29: Moving to Hong Kong

From Chicken Soup for the Soul: Reboot Your Life

Moving to Hong Kong

Take risks: if you win, you will be happy; if you lose, you will be wise.

~Author Unknown

“I’m ready to change our lives,” I told my husband Dave. “We’ve only got a few years left till we both retire from teaching. Let’s do something exciting.”

Our youngest son was a high school senior enrolled in a study abroad college program for the coming fall.

“We could plan our own overseas adventure,” I suggested. “We’ve never traveled outside of North America.”

I’d just had the two most challenging years of my career. My classes had been packed with nearly forty students, many with severe behavioral challenges. This was the first time in my life I hadn’t looked forward to going to work every morning. I knew Dave was a little disillusioned, too. He’d applied for an administrative position for which he was perfectly suited, but they’d hired someone younger.

“We’re not too old for new jobs,” I said. “We’re talented and experienced.”

The next month, I saw an advertisement posted by an international school in Hong Kong. “Should we apply?” I asked Dave.

“Let’s go for it,” he said.

I emailed our résumés. Around 2 A.M. we were jolted out of our sleep by the phone ringing.

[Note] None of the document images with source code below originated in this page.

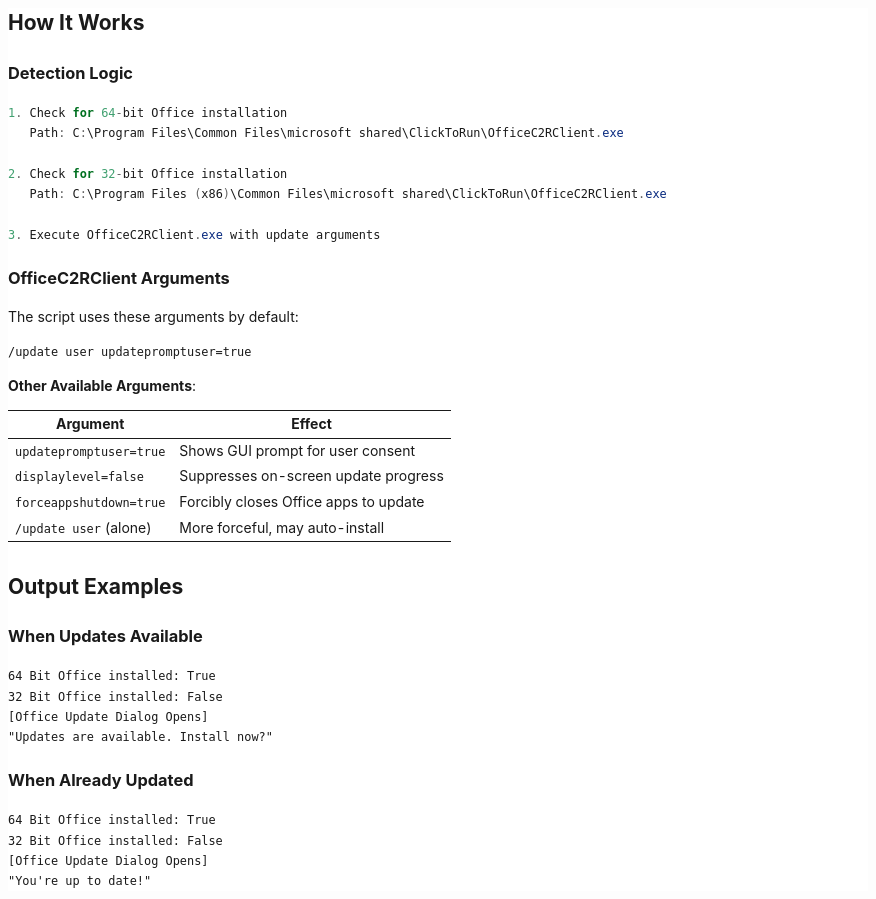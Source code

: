## How It Works

### Detection Logic

```powershell
1. Check for 64-bit Office installation
   Path: C:\Program Files\Common Files\microsoft shared\ClickToRun\OfficeC2RClient.exe

2. Check for 32-bit Office installation
   Path: C:\Program Files (x86)\Common Files\microsoft shared\ClickToRun\OfficeC2RClient.exe

3. Execute OfficeC2RClient.exe with update arguments
```

### OfficeC2RClient Arguments

The script uses these arguments by default:

```
/update user updatepromptuser=true
```

**Other Available Arguments**:

| Argument | Effect |
|----------|--------|
| `updatepromptuser=true` | Shows GUI prompt for user consent |
| `displaylevel=false` | Suppresses on-screen update progress |
| `forceappshutdown=true` | Forcibly closes Office apps to update |
| `/update user` (alone) | More forceful, may auto-install |

## Output Examples

### When Updates Available

```
64 Bit Office installed: True
32 Bit Office installed: False
[Office Update Dialog Opens]
"Updates are available. Install now?"
```

### When Already Updated

```
64 Bit Office installed: True
32 Bit Office installed: False
[Office Update Dialog Opens]
"You're up to date!"
```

“I’m calling from Hong Kong,” said an administrative assistant. She’d forgotten about the time difference with Canada and wanted to know if we’d be prepared to do a phone interview with the school headmaster.

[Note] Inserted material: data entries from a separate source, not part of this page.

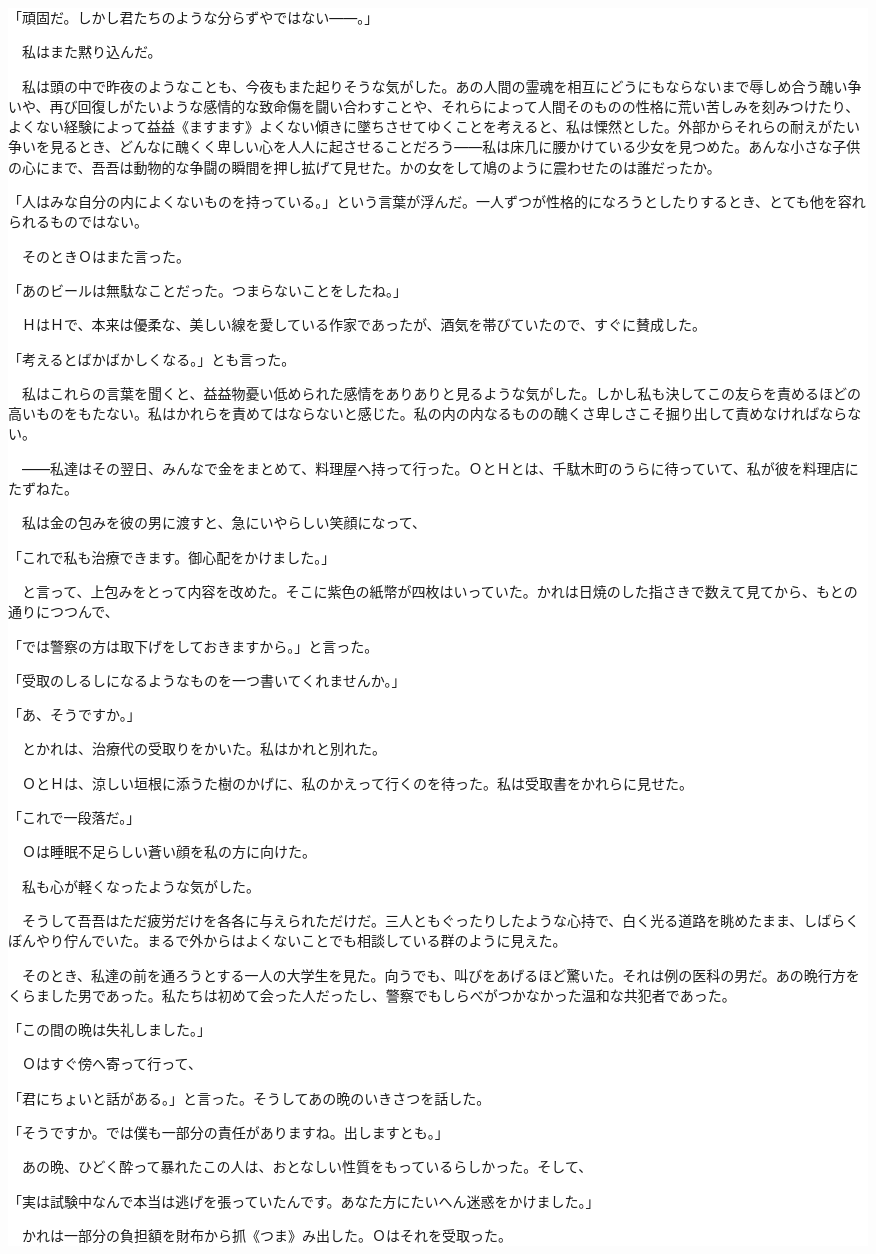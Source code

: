 「頑固だ。しかし君たちのような分らずやではない――。」

　私はまた黙り込んだ。

　私は頭の中で昨夜のようなことも、今夜もまた起りそうな気がした。あの人間の霊魂を相互にどうにもならないまで辱しめ合う醜い争いや、再び回復しがたいような感情的な致命傷を闘い合わすことや、それらによって人間そのものの性格に荒い苦しみを刻みつけたり、よくない経験によって益益《ますます》よくない傾きに墜ちさせてゆくことを考えると、私は慄然とした。外部からそれらの耐えがたい争いを見るとき、どんなに醜くく卑しい心を人人に起させることだろう――私は床几に腰かけている少女を見つめた。あんな小さな子供の心にまで、吾吾は動物的な争闘の瞬間を押し拡げて見せた。かの女をして鳩のように震わせたのは誰だったか。

「人はみな自分の内によくないものを持っている。」という言葉が浮んだ。一人ずつが性格的になろうとしたりするとき、とても他を容れられるものではない。

　そのときＯはまた言った。

「あのビールは無駄なことだった。つまらないことをしたね。」

　ＨはＨで、本来は優柔な、美しい線を愛している作家であったが、酒気を帯びていたので、すぐに賛成した。

「考えるとばかばかしくなる。」とも言った。

　私はこれらの言葉を聞くと、益益物憂い低められた感情をありありと見るような気がした。しかし私も決してこの友らを責めるほどの高いものをもたない。私はかれらを責めてはならないと感じた。私の内の内なるものの醜くさ卑しさこそ掘り出して責めなければならない。

　――私達はその翌日、みんなで金をまとめて、料理屋へ持って行った。ＯとＨとは、千駄木町のうらに待っていて、私が彼を料理店にたずねた。

　私は金の包みを彼の男に渡すと、急にいやらしい笑顔になって、

「これで私も治療できます。御心配をかけました。」

　と言って、上包みをとって内容を改めた。そこに紫色の紙幣が四枚はいっていた。かれは日焼のした指さきで数えて見てから、もとの通りにつつんで、

「では警察の方は取下げをしておきますから。」と言った。

「受取のしるしになるようなものを一つ書いてくれませんか。」

「あ、そうですか。」

　とかれは、治療代の受取りをかいた。私はかれと別れた。

　ＯとＨは、涼しい垣根に添うた樹のかげに、私のかえって行くのを待った。私は受取書をかれらに見せた。

「これで一段落だ。」

　Ｏは睡眠不足らしい蒼い顔を私の方に向けた。

　私も心が軽くなったような気がした。

　そうして吾吾はただ疲労だけを各各に与えられただけだ。三人ともぐったりしたような心持で、白く光る道路を眺めたまま、しばらくぼんやり佇んでいた。まるで外からはよくないことでも相談している群のように見えた。

　そのとき、私達の前を通ろうとする一人の大学生を見た。向うでも、叫びをあげるほど驚いた。それは例の医科の男だ。あの晩行方をくらました男であった。私たちは初めて会った人だったし、警察でもしらべがつかなかった温和な共犯者であった。

「この間の晩は失礼しました。」

　Ｏはすぐ傍へ寄って行って、

「君にちょいと話がある。」と言った。そうしてあの晩のいきさつを話した。

「そうですか。では僕も一部分の責任がありますね。出しますとも。」

　あの晩、ひどく酔って暴れたこの人は、おとなしい性質をもっているらしかった。そして、

「実は試験中なんで本当は逃げを張っていたんです。あなた方にたいへん迷惑をかけました。」

　かれは一部分の負担額を財布から抓《つま》み出した。Ｏはそれを受取った。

We had a lengthy middle-of-the-night conversation right then. “We’d appreciate you signing contracts within two weeks,” the headmaster requested at the end of it.

“I’m so excited I’ll never fall back to sleep,” I said to Dave. “We’ll be moving to one of the biggest cities in the world,” he said, “and I’ve heard it’s easy and cheap to travel to lots of places from Hong Kong.”

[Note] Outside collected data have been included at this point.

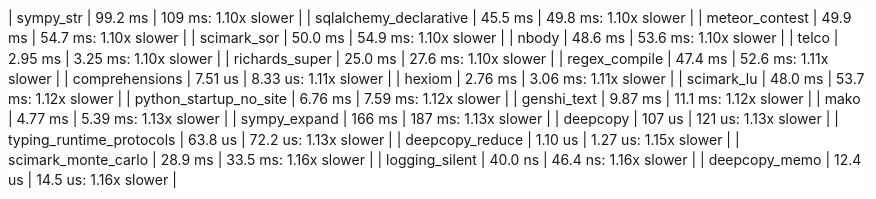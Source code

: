 | sympy_str                        | 99.2 ms                                                                                                             | 109 ms: 1.10x slower                                                                                                      |
| sqlalchemy_declarative           | 45.5 ms                                                                                                             | 49.8 ms: 1.10x slower                                                                                                     |
| meteor_contest                   | 49.9 ms                                                                                                             | 54.7 ms: 1.10x slower                                                                                                     |
| scimark_sor                      | 50.0 ms                                                                                                             | 54.9 ms: 1.10x slower                                                                                                     |
| nbody                            | 48.6 ms                                                                                                             | 53.6 ms: 1.10x slower                                                                                                     |
| telco                            | 2.95 ms                                                                                                             | 3.25 ms: 1.10x slower                                                                                                     |
| richards_super                   | 25.0 ms                                                                                                             | 27.6 ms: 1.10x slower                                                                                                     |
| regex_compile                    | 47.4 ms                                                                                                             | 52.6 ms: 1.11x slower                                                                                                     |
| comprehensions                   | 7.51 us                                                                                                             | 8.33 us: 1.11x slower                                                                                                     |
| hexiom                           | 2.76 ms                                                                                                             | 3.06 ms: 1.11x slower                                                                                                     |
| scimark_lu                       | 48.0 ms                                                                                                             | 53.7 ms: 1.12x slower                                                                                                     |
| python_startup_no_site           | 6.76 ms                                                                                                             | 7.59 ms: 1.12x slower                                                                                                     |
| genshi_text                      | 9.87 ms                                                                                                             | 11.1 ms: 1.12x slower                                                                                                     |
| mako                             | 4.77 ms                                                                                                             | 5.39 ms: 1.13x slower                                                                                                     |
| sympy_expand                     | 166 ms                                                                                                              | 187 ms: 1.13x slower                                                                                                      |
| deepcopy                         | 107 us                                                                                                              | 121 us: 1.13x slower                                                                                                      |
| typing_runtime_protocols         | 63.8 us                                                                                                             | 72.2 us: 1.13x slower                                                                                                     |
| deepcopy_reduce                  | 1.10 us                                                                                                             | 1.27 us: 1.15x slower                                                                                                     |
| scimark_monte_carlo              | 28.9 ms                                                                                                             | 33.5 ms: 1.16x slower                                                                                                     |
| logging_silent                   | 40.0 ns                                                                                                             | 46.4 ns: 1.16x slower                                                                                                     |
| deepcopy_memo                    | 12.4 us                                                                                                             | 14.5 us: 1.16x slower                                                                                                     |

“Will most people speak Mandarin or Cantonese?” I wondered. “Just think of the interesting new things we’ll get to teach. And our students and colleagues will come from so many different countries. Doesn’t it seem too good to be true?”

It was. One month later, the SARS epidemic hit Hong Kong.

“What are we going to do?” I asked Dave. “The news reports sound so scary and they’ve closed all the schools.”

“I talked to our Hong Kong headmaster today,” he said. “Some teachers they hired for next year have broken their contracts. He hopes we won’t.”

“But do you think we should?” I wondered. “Everyone keeps asking me if we still plan to go. My parents are worried.”

“Mine are, too,” admitted Dave, “and someone at work today told me we were just plain stupid to go to Hong Kong in the middle of a deadly epidemic.”

I was practical. “We really can’t turn back now. We’ve already rented out our house and resigned from our jobs here. We’ll just have to hope the schools in Hong Kong reopen in time.”

We stuck to our plan. The SARS epidemic was over before we left Canada to live and work in Hong Kong. During our school holidays, we traveled to nearly fifty fascinating destinations. We grew to love the people and places of Hong Kong.

When I’m asked about how the experience changed our lives I say, “We learned we could live happily in a small apartment with few possessions. We managed without a car, walked many miles, ate healthy Asian cuisine and got into terrific shape. Dave and I grew closer, because without our extended families nearby we had to depend on each other. Our children were able to visit several times and we had some great family adventures in Asia together. Teaching our hardworking and gifted Hong Kong students turned out to be the most rewarding professional experience of our careers.”

We are retired and back home in Canada now. Our years in Hong Kong enriched our lives and expanded our horizons immeasurably.